Quis agarrar-se a ele como se fosse a vida. Mas o que fez foi passar um dedo por sua barba de um dia.
- Você não está tão mau, Potter.
Afastou-se com rapidez talvez, para dar-se tempo e espaço. Como ele começava a compreendê-la muito bem, sorriu.
- Sabe? Quando nos casarmos, teremos que comprar uma dessas camas gigantes, para dispor de espaço suficiente para dar voltas e nos agarrar.
Hermione pôs a malha. Quando sacou a cabeça pelo pescoço, seus olhos estavam serenos.
- Quem prepara o café?
- É algo que teremos que decidir. – assentiu pensativo - Manter esses pequenos costumes ajuda um casal a se dar bem.
Ela conteve uma gargalhada e recolheu as calças.
- Me deve um conjunto de lingerie.
Observou-a pôr por suas pernas longas e suaves.
- Comprar será um prazer. – pôs a camisa enquanto ela procurava as meias - Querida, tenho pensado. –recebeu um rosnado enquanto se calçava - O que você acha se nos casamos no reveillon? É romântico compartilhar o ano novo como marido e mulher.
- Eu prepararei o maldito café. – devolveu ela, saindo as pressas da barraca.
Harry deu uma palmada no traseiro e riu entre dentes. Hermione começava a mudar. O que acontecia, era que ela ainda não sabia.
Quando ela conseguiu voltar a acender o fogo, já tinha tido mais do que suficiente da vida ao ar livre. Enquanto remexia entre o pequeno fornecimento de suprimentos que tinha encontrado no avião, reconheceu que talvez a Montanha fosse bonita, talvez magnífica, com seus cumes irregulares e nevascas e os densos bosques.
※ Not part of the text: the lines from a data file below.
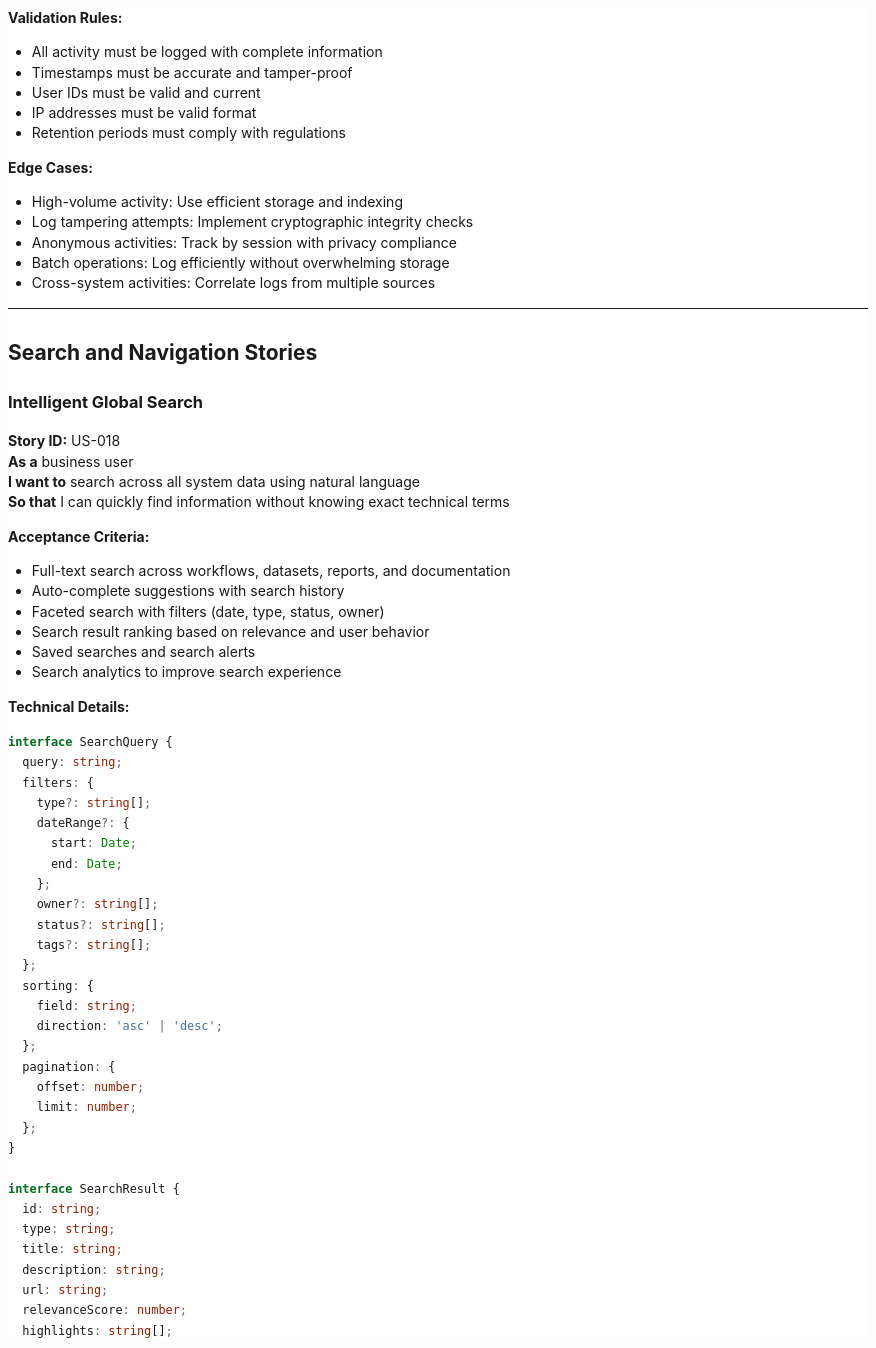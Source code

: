 **Validation Rules:**
- All activity must be logged with complete information
- Timestamps must be accurate and tamper-proof
- User IDs must be valid and current
- IP addresses must be valid format
- Retention periods must comply with regulations

**Edge Cases:**
- High-volume activity: Use efficient storage and indexing
- Log tampering attempts: Implement cryptographic integrity checks
- Anonymous activities: Track by session with privacy compliance
- Batch operations: Log efficiently without overwhelming storage
- Cross-system activities: Correlate logs from multiple sources

---

## Search and Navigation Stories

### Intelligent Global Search

**Story ID:** US-018  
**As a** business user  
**I want to** search across all system data using natural language  
**So that** I can quickly find information without knowing exact technical terms  

**Acceptance Criteria:**
- Full-text search across workflows, datasets, reports, and documentation
- Auto-complete suggestions with search history
- Faceted search with filters (date, type, status, owner)
- Search result ranking based on relevance and user behavior
- Saved searches and search alerts
- Search analytics to improve search experience

**Technical Details:**
```typescript
interface SearchQuery {
  query: string;
  filters: {
    type?: string[];
    dateRange?: {
      start: Date;
      end: Date;
    };
    owner?: string[];
    status?: string[];
    tags?: string[];
  };
  sorting: {
    field: string;
    direction: 'asc' | 'desc';
  };
  pagination: {
    offset: number;
    limit: number;
  };
}

interface SearchResult {
  id: string;
  type: string;
  title: string;
  description: string;
  url: string;
  relevanceScore: number;
  highlights: string[];
```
Mas também era fria, dura e deserta.
Tinham uns amendoins diante de si e nem um restaurante à vista.
Impaciente demais para esperar até que fervesse, retirou a água quando esteve quente ao contato, depois verteu uma quantidade generosa de café instantâneo. O aroma bastou para fazê-la babar.
- Essa sim que é uma visão bonita. – Harry a observou no exterior da barraca - Uma mulher preciosa inclinada sobre uma fogueira.
- Deixe-me, Potter.
- Irritada antes do café, meu bem? – chegou perto dela sorrindo.
Hermione afastou a mão que ele tinha posto em seu cabelo. Voltava a enfeitiçá-la, e isso tinha que se acabar.
- Aqui tem o café da manhã. – empurrou a lata de amendoins - Pode servir seu café.
Obediente, agachou-se e verteu o conteúdo em duas xícaras de latão.
- Bonito dia. – comentou - Pouco vento, boa visibilidade.
- Sim, estupendo. – aceitou a xícara que ofereceu - Deus, mataria por uma escova de dentes.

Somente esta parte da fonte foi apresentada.